• _DIRECTIONS_:
May I please have every record restated word for word, with the images left out?

<<<<

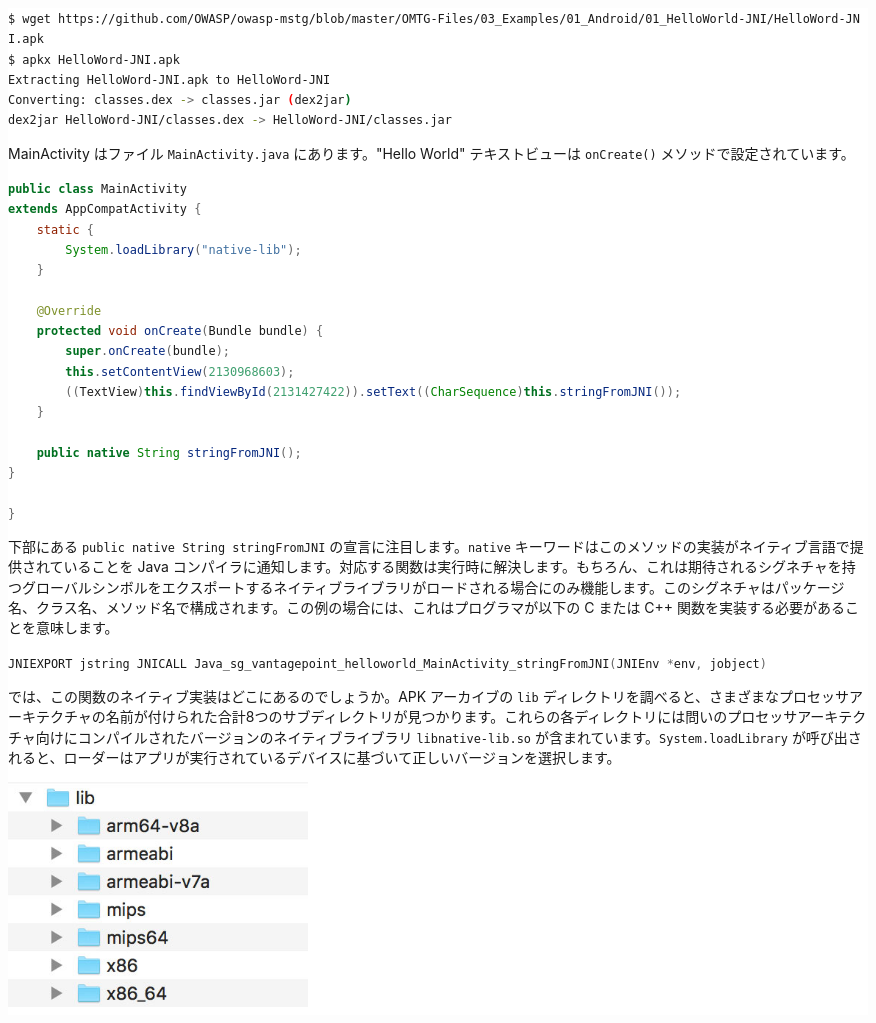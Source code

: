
 ```bash
$ wget https://github.com/OWASP/owasp-mstg/blob/master/OMTG-Files/03_Examples/01_Android/01_HelloWorld-JNI/HelloWord-JNI.apk
$ apkx HelloWord-JNI.apk
Extracting HelloWord-JNI.apk to HelloWord-JNI
Converting: classes.dex -> classes.jar (dex2jar)
dex2jar HelloWord-JNI/classes.dex -> HelloWord-JNI/classes.jar
```

MainActivity はファイル <code>MainActivity.java</code> にあります。"Hello World" テキストビューは <code>onCreate()</code> メソッドで設定されています。

```java
public class MainActivity
extends AppCompatActivity {
    static {
        System.loadLibrary("native-lib");
    }

    @Override
    protected void onCreate(Bundle bundle) {
        super.onCreate(bundle);
        this.setContentView(2130968603);
        ((TextView)this.findViewById(2131427422)).setText((CharSequence)this.stringFromJNI());
    }

    public native String stringFromJNI();
}

}
```

下部にある <code>public native String stringFromJNI</code> の宣言に注目します。<code>native</code> キーワードはこのメソッドの実装がネイティブ言語で提供されていることを Java コンパイラに通知します。対応する関数は実行時に解決します。もちろん、これは期待されるシグネチャを持つグローバルシンボルをエクスポートするネイティブライブラリがロードされる場合にのみ機能します。このシグネチャはパッケージ名、クラス名、メソッド名で構成されます。この例の場合には、これはプログラマが以下の C または C++ 関数を実装する必要があることを意味します。

```c
JNIEXPORT jstring JNICALL Java_sg_vantagepoint_helloworld_MainActivity_stringFromJNI(JNIEnv *env, jobject)
```

では、この関数のネイティブ実装はどこにあるのでしょうか。APK アーカイブの <code>lib</code> ディレクトリを調べると、さまざまなプロセッサアーキテクチャの名前が付けられた合計8つのサブディレクトリが見つかります。これらの各ディレクトリには問いのプロセッサアーキテクチャ向けにコンパイルされたバージョンのネイティブライブラリ <code>libnative-lib.so</code> が含まれています。<code>System.loadLibrary</code> が呼び出されると、ローダーはアプリが実行されているデバイスに基づいて正しいバージョンを選択します。

<img src="Images/Chapters/0x05c/archs.jpg" width="300px" />
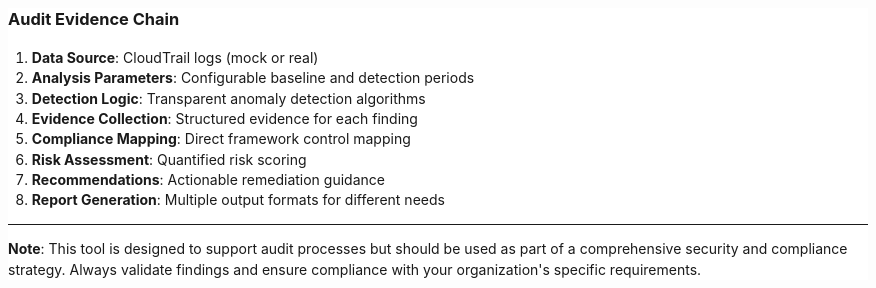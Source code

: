 ### Audit Evidence Chain

1. **Data Source**: CloudTrail logs (mock or real)
2. **Analysis Parameters**: Configurable baseline and detection periods
3. **Detection Logic**: Transparent anomaly detection algorithms
4. **Evidence Collection**: Structured evidence for each finding
5. **Compliance Mapping**: Direct framework control mapping
6. **Risk Assessment**: Quantified risk scoring
7. **Recommendations**: Actionable remediation guidance
8. **Report Generation**: Multiple output formats for different needs

---

**Note**: This tool is designed to support audit processes but should be used as part of a comprehensive security and compliance strategy. Always validate findings and ensure compliance with your organization's specific requirements.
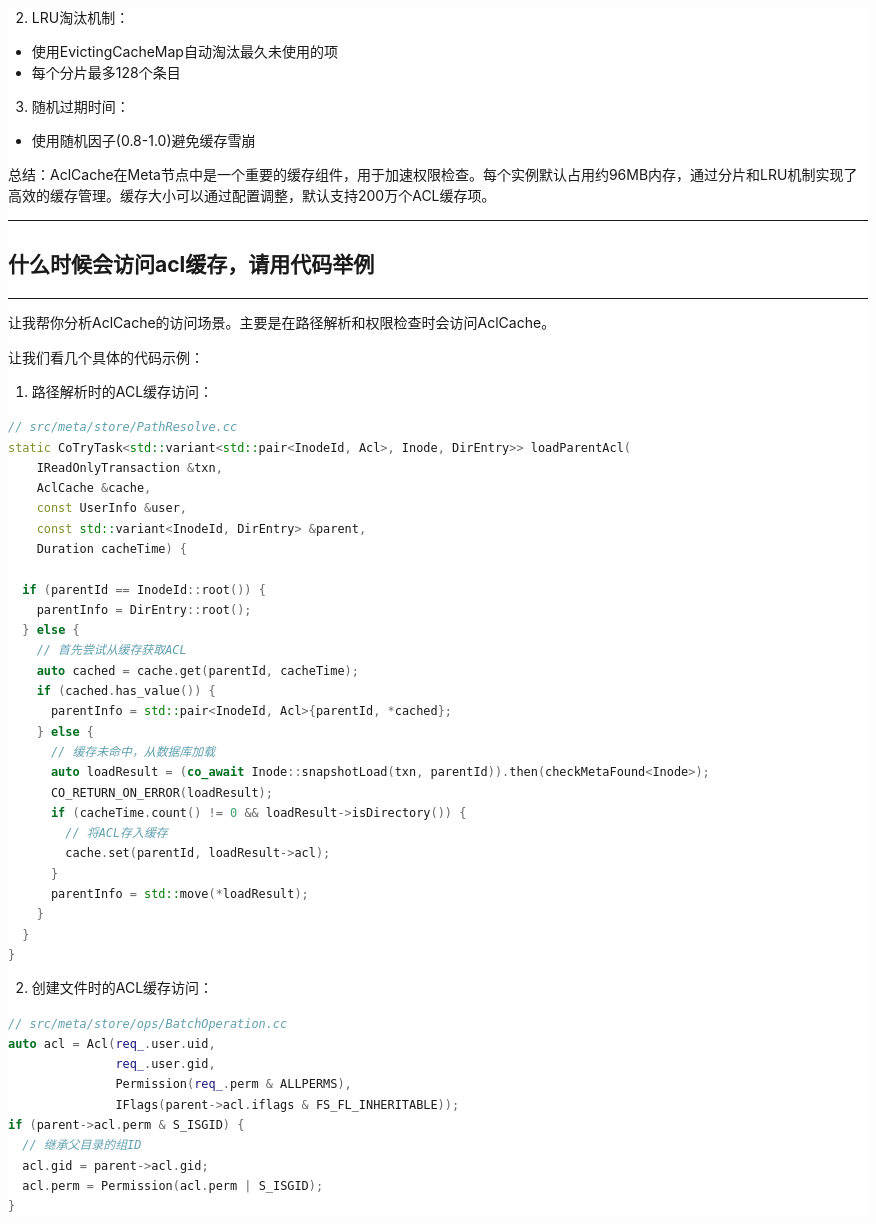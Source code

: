 2. LRU淘汰机制：
- 使用EvictingCacheMap自动淘汰最久未使用的项
- 每个分片最多128个条目

3. 随机过期时间：
- 使用随机因子(0.8-1.0)避免缓存雪崩

总结：AclCache在Meta节点中是一个重要的缓存组件，用于加速权限检查。每个实例默认占用约96MB内存，通过分片和LRU机制实现了高效的缓存管理。缓存大小可以通过配置调整，默认支持200万个ACL缓存项。

---

## 什么时候会访问acl缓存，请用代码举例

---

让我帮你分析AclCache的访问场景。主要是在路径解析和权限检查时会访问AclCache。

让我们看几个具体的代码示例：

1. 路径解析时的ACL缓存访问：
```cpp
// src/meta/store/PathResolve.cc
static CoTryTask<std::variant<std::pair<InodeId, Acl>, Inode, DirEntry>> loadParentAcl(
    IReadOnlyTransaction &txn,
    AclCache &cache,
    const UserInfo &user,
    const std::variant<InodeId, DirEntry> &parent,
    Duration cacheTime) {
  
  if (parentId == InodeId::root()) {
    parentInfo = DirEntry::root();
  } else {
    // 首先尝试从缓存获取ACL
    auto cached = cache.get(parentId, cacheTime);
    if (cached.has_value()) {
      parentInfo = std::pair<InodeId, Acl>{parentId, *cached};
    } else {
      // 缓存未命中，从数据库加载
      auto loadResult = (co_await Inode::snapshotLoad(txn, parentId)).then(checkMetaFound<Inode>);
      CO_RETURN_ON_ERROR(loadResult);
      if (cacheTime.count() != 0 && loadResult->isDirectory()) {
        // 将ACL存入缓存
        cache.set(parentId, loadResult->acl);
      }
      parentInfo = std::move(*loadResult);
    }
  }
}
```

2. 创建文件时的ACL缓存访问：
```cpp
// src/meta/store/ops/BatchOperation.cc
auto acl = Acl(req_.user.uid,
               req_.user.gid,
               Permission(req_.perm & ALLPERMS),
               IFlags(parent->acl.iflags & FS_FL_INHERITABLE));
if (parent->acl.perm & S_ISGID) {
  // 继承父目录的组ID
  acl.gid = parent->acl.gid;
  acl.perm = Permission(acl.perm | S_ISGID);
}
```
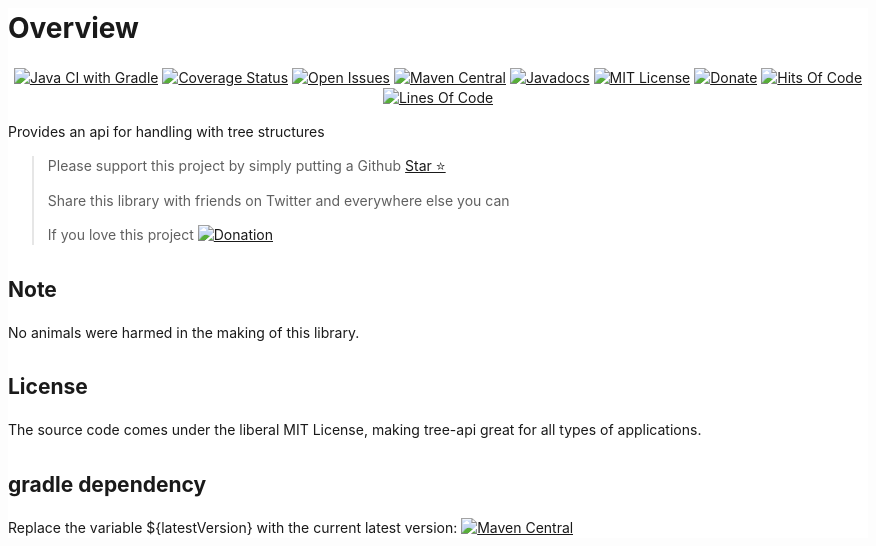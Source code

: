 # Overview

<div style="text-align: center">

[![Java CI with Gradle](https://github.com/astrapi69/tree-api/actions/workflows/gradle.yml/badge.svg)](https://github.com/astrapi69/tree-api/actions/workflows/gradle.yml)
[![Coverage Status](https://codecov.io/gh/astrapi69/tree-api/branch/develop/graph/badge.svg)](https://codecov.io/gh/astrapi69/tree-api)
[![Open Issues](https://img.shields.io/github/issues/astrapi69/tree-api.svg?style=flat)](https://github.com/astrapi69/tree-api/issues)
[![Maven Central](https://maven-badges.herokuapp.com/maven-central/io.github.astrapi69/tree-api/badge.svg)](https://maven-badges.herokuapp.com/maven-central/io.github.astrapi69/tree-api)
[![Javadocs](http://www.javadoc.io/badge/io.github.astrapi69/tree-api.svg)](http://www.javadoc.io/doc/io.github.astrapi69/tree-api)
[![MIT License](http://img.shields.io/badge/license-MIT-brightgreen.svg?style=flat)](http://opensource.org/licenses/MIT)
[![Donate](https://img.shields.io/badge/donate-❤-ff2244.svg)](https://www.paypal.com/cgi-bin/webscr?cmd=_s-xclick&hosted_button_id=GVBTWLRAZ7HB8)
[![Hits Of Code](https://hitsofcode.com/github/astrapi69/tree-api?branch=develop)](https://hitsofcode.com/github/astrapi69/tree-api/view?branch=develop)
[![Lines Of Code](https://tokei.rs/b1/github/astrapi69/tree-api)](https://github.com/astrapi69/tree-api)

</div>

Provides an api for handling with tree structures

> Please support this project by simply putting a Github <a class="github-button" href="https://github.com/astrapi69/tree-api" data-icon="octicon-star" aria-label="Star astrapi69/tree-api on GitHub">
> Star ⭐</a>
>
> Share this library with friends on Twitter and everywhere else you can
>
> If you love this project
> [![Donation](https://img.shields.io/badge/donate-❤-ff2244.svg)](https://www.paypal.com/cgi-bin/webscr?cmd=_s-xclick&hosted_button_id=GVBTWLRAZ7HB8)

## Note

No animals were harmed in the making of this library.

## License

The source code comes under the liberal MIT License, making tree-api great for all types of applications.

## gradle dependency

Replace the variable ${latestVersion} with the current latest version: [![Maven Central](https://maven-badges.herokuapp.com/maven-central/io.github.astrapi69/tree-api/badge.svg)](https://maven-badges.herokuapp.com/maven-central/io.github.astrapi69/tree-api)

>>>>

• _ANSWER SPACE_:
Source code

:
 ```bash
$ wget https://github.com/OWASP/owasp-mstg/blob/master/OMTG-Files/03_Examples/01_Android/01_HelloWorld-JNI/HelloWord-JNI.apk
$ apkx HelloWord-JNI.apk
Extracting HelloWord-JNI.apk to HelloWord-JNI
Converting: classes.dex -> classes.jar (dex2jar)
dex2jar HelloWord-JNI/classes.dex -> HelloWord-JNI/classes.jar
```

MainActivity はファイル <code>MainActivity.java</code> にあります。"Hello World" テキストビューは <code>onCreate()</code> メソッドで設定されています。

```java
public class MainActivity
extends AppCompatActivity {
    static {
        System.loadLibrary("native-lib");
    }

    @Override
    protected void onCreate(Bundle bundle) {
        super.onCreate(bundle);
        this.setContentView(2130968603);
        ((TextView)this.findViewById(2131427422)).setText((CharSequence)this.stringFromJNI());
    }

    public native String stringFromJNI();
}

}
```

下部にある <code>public native String stringFromJNI</code> の宣言に注目します。<code>native</code> キーワードはこのメソッドの実装がネイティブ言語で提供されていることを Java コンパイラに通知します。対応する関数は実行時に解決します。もちろん、これは期待されるシグネチャを持つグローバルシンボルをエクスポートするネイティブライブラリがロードされる場合にのみ機能します。このシグネチャはパッケージ名、クラス名、メソッド名で構成されます。この例の場合には、これはプログラマが以下の C または C++ 関数を実装する必要があることを意味します。

```c
JNIEXPORT jstring JNICALL Java_sg_vantagepoint_helloworld_MainActivity_stringFromJNI(JNIEnv *env, jobject)
```

では、この関数のネイティブ実装はどこにあるのでしょうか。APK アーカイブの <code>lib</code> ディレクトリを調べると、さまざまなプロセッサアーキテクチャの名前が付けられた合計8つのサブディレクトリが見つかります。これらの各ディレクトリには問いのプロセッサアーキテクチャ向けにコンパイルされたバージョンのネイティブライブラリ <code>libnative-lib.so</code> が含まれています。<code>System.loadLibrary</code> が呼び出されると、ローダーはアプリが実行されているデバイスに基づいて正しいバージョンを選択します。

<img src="Images/Chapters/0x05c/archs.jpg" width="300px" />
Source code

: ### Audit Evidence Chain

1. **Data Source**: CloudTrail logs (mock or real)
2. **Analysis Parameters**: Configurable baseline and detection periods
3. **Detection Logic**: Transparent anomaly detection algorithms
4. **Evidence Collection**: Structured evidence for each finding
5. **Compliance Mapping**: Direct framework control mapping
6. **Risk Assessment**: Quantified risk scoring
7. **Recommendations**: Actionable remediation guidance
8. **Report Generation**: Multiple output formats for different needs

---

**Note**: This tool is designed to support audit processes but should be used as part of a comprehensive security and compliance strategy. Always validate findings and ensure compliance with your organization's specific requirements.
Source code

: 2. LRU淘汰机制：
- 使用EvictingCacheMap自动淘汰最久未使用的项
- 每个分片最多128个条目

3. 随机过期时间：
- 使用随机因子(0.8-1.0)避免缓存雪崩

总结：AclCache在Meta节点中是一个重要的缓存组件，用于加速权限检查。每个实例默认占用约96MB内存，通过分片和LRU机制实现了高效的缓存管理。缓存大小可以通过配置调整，默认支持200万个ACL缓存项。

---

## 什么时候会访问acl缓存，请用代码举例

---

让我帮你分析AclCache的访问场景。主要是在路径解析和权限检查时会访问AclCache。

让我们看几个具体的代码示例：

1. 路径解析时的ACL缓存访问：
```cpp
// src/meta/store/PathResolve.cc
static CoTryTask<std::variant<std::pair<InodeId, Acl>, Inode, DirEntry>> loadParentAcl(
    IReadOnlyTransaction &txn,
    AclCache &cache,
    const UserInfo &user,
    const std::variant<InodeId, DirEntry> &parent,
    Duration cacheTime) {
  
  if (parentId == InodeId::root()) {
    parentInfo = DirEntry::root();
  } else {
    // 首先尝试从缓存获取ACL
    auto cached = cache.get(parentId, cacheTime);
    if (cached.has_value()) {
      parentInfo = std::pair<InodeId, Acl>{parentId, *cached};
    } else {
      // 缓存未命中，从数据库加载
      auto loadResult = (co_await Inode::snapshotLoad(txn, parentId)).then(checkMetaFound<Inode>);
      CO_RETURN_ON_ERROR(loadResult);
      if (cacheTime.count() != 0 && loadResult->isDirectory()) {
        // 将ACL存入缓存
        cache.set(parentId, loadResult->acl);
      }
      parentInfo = std::move(*loadResult);
    }
  }
}
```

2. 创建文件时的ACL缓存访问：
```cpp
// src/meta/store/ops/BatchOperation.cc
auto acl = Acl(req_.user.uid,
               req_.user.gid,
               Permission(req_.perm & ALLPERMS),
               IFlags(parent->acl.iflags & FS_FL_INHERITABLE));
if (parent->acl.perm & S_ISGID) {
  // 继承父目录的组ID
  acl.gid = parent->acl.gid;
  acl.perm = Permission(acl.perm | S_ISGID);
}
```
Source code

: # Overview

<div style="text-align: center">

[![Java CI with Gradle](https://github.com/astrapi69/tree-api/actions/workflows/gradle.yml/badge.svg)](https://github.com/astrapi69/tree-api/actions/workflows/gradle.yml)
[![Coverage Status](https://codecov.io/gh/astrapi69/tree-api/branch/develop/graph/badge.svg)](https://codecov.io/gh/astrapi69/tree-api)
[![Open Issues](https://img.shields.io/github/issues/astrapi69/tree-api.svg?style=flat)](https://github.com/astrapi69/tree-api/issues)
[![Maven Central](https://maven-badges.herokuapp.com/maven-central/io.github.astrapi69/tree-api/badge.svg)](https://maven-badges.herokuapp.com/maven-central/io.github.astrapi69/tree-api)
[![Javadocs](http://www.javadoc.io/badge/io.github.astrapi69/tree-api.svg)](http://www.javadoc.io/doc/io.github.astrapi69/tree-api)
[![MIT License](http://img.shields.io/badge/license-MIT-brightgreen.svg?style=flat)](http://opensource.org/licenses/MIT)
[![Donate](https://img.shields.io/badge/donate-❤-ff2244.svg)](https://www.paypal.com/cgi-bin/webscr?cmd=_s-xclick&hosted_button_id=GVBTWLRAZ7HB8)
[![Hits Of Code](https://hitsofcode.com/github/astrapi69/tree-api?branch=develop)](https://hitsofcode.com/github/astrapi69/tree-api/view?branch=develop)
[![Lines Of Code](https://tokei.rs/b1/github/astrapi69/tree-api)](https://github.com/astrapi69/tree-api)

</div>

Provides an api for handling with tree structures

> Please support this project by simply putting a Github <a class="github-button" href="https://github.com/astrapi69/tree-api" data-icon="octicon-star" aria-label="Star astrapi69/tree-api on GitHub">
> Star ⭐</a>
>
> Share this library with friends on Twitter and everywhere else you can
>
> If you love this project
> [![Donation](https://img.shields.io/badge/donate-❤-ff2244.svg)](https://www.paypal.com/cgi-bin/webscr?cmd=_s-xclick&hosted_button_id=GVBTWLRAZ7HB8)

## Note

No animals were harmed in the making of this library.

## License

The source code comes under the liberal MIT License, making tree-api great for all types of applications.

## gradle dependency

Replace the variable ${latestVersion} with the current latest version: [![Maven Central](https://maven-badges.herokuapp.com/maven-central/io.github.astrapi69/tree-api/badge.svg)](https://maven-badges.herokuapp.com/maven-central/io.github.astrapi69/tree-api)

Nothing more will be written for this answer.